**Input records**
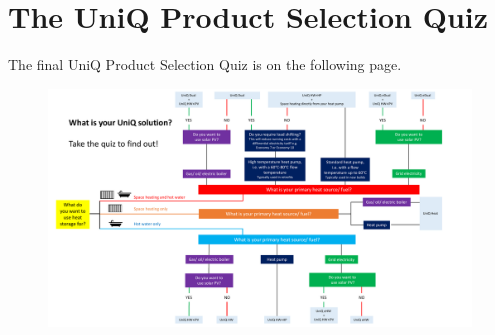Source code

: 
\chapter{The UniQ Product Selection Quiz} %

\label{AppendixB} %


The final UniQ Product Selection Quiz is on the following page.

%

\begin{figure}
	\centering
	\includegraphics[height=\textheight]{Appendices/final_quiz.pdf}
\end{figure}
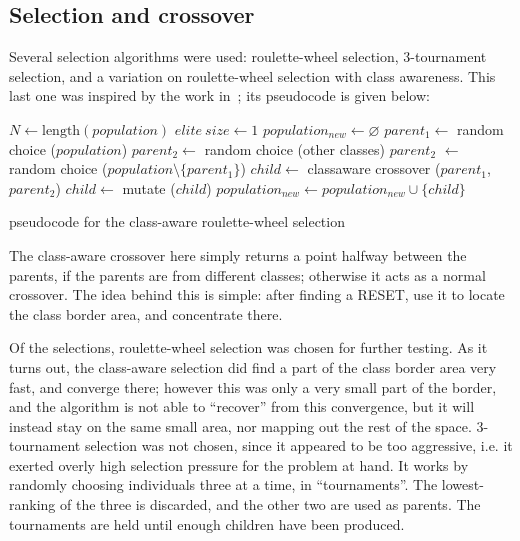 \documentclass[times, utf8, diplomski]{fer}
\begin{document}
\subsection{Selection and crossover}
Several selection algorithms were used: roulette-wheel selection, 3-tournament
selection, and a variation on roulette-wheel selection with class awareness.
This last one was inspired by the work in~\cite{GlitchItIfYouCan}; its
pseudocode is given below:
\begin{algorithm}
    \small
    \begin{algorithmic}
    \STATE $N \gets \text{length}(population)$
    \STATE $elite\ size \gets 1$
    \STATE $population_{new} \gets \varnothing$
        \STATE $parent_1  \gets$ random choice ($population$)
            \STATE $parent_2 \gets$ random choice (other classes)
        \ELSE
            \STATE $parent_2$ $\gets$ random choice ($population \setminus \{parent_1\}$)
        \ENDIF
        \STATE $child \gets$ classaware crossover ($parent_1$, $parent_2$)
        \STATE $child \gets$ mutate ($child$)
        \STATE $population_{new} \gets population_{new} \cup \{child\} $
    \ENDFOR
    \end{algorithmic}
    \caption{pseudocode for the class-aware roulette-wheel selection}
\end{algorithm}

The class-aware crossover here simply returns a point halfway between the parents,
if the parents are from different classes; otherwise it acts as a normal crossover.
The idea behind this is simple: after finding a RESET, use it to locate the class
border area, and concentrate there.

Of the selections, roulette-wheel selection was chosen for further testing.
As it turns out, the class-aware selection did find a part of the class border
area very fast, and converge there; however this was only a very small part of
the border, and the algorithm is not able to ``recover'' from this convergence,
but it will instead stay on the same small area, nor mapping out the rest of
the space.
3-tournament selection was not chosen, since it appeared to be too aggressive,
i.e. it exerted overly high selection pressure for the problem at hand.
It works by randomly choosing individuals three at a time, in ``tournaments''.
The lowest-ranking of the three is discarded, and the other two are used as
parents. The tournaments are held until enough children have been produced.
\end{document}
==
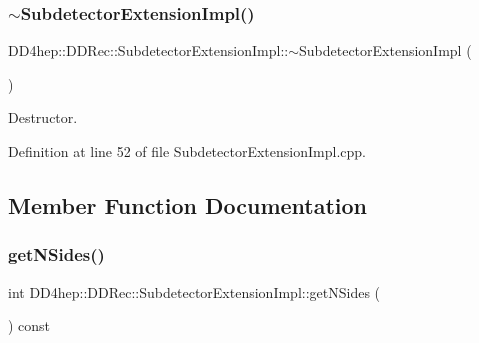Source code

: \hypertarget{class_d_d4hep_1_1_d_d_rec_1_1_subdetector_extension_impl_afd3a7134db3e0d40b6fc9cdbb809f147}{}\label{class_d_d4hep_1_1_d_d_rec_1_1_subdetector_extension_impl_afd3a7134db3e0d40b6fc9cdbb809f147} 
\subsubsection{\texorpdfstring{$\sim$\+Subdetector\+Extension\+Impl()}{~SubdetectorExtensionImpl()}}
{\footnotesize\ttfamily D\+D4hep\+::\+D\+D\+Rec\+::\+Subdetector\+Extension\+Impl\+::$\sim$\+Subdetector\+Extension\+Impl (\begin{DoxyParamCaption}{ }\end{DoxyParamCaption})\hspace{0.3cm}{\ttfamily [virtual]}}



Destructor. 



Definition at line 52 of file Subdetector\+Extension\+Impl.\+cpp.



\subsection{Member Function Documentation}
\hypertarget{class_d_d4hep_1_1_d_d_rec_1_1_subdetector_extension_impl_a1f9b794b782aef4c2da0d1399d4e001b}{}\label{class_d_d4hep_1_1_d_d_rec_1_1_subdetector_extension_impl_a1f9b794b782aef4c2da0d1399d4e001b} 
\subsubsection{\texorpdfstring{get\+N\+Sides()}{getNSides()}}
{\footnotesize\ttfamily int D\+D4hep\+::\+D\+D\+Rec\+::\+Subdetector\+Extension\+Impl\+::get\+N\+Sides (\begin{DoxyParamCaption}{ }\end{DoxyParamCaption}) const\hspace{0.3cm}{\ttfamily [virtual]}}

**Your goal**
When a line among the entries above contains "choice", copy it.

**Solved exercise**
        \STATE $parent_1  \gets$ random choice ($population$)
            \STATE $parent_2 \gets$ random choice (other classes)
            \STATE $parent_2$ $\gets$ random choice ($population \setminus \{parent_1\}$)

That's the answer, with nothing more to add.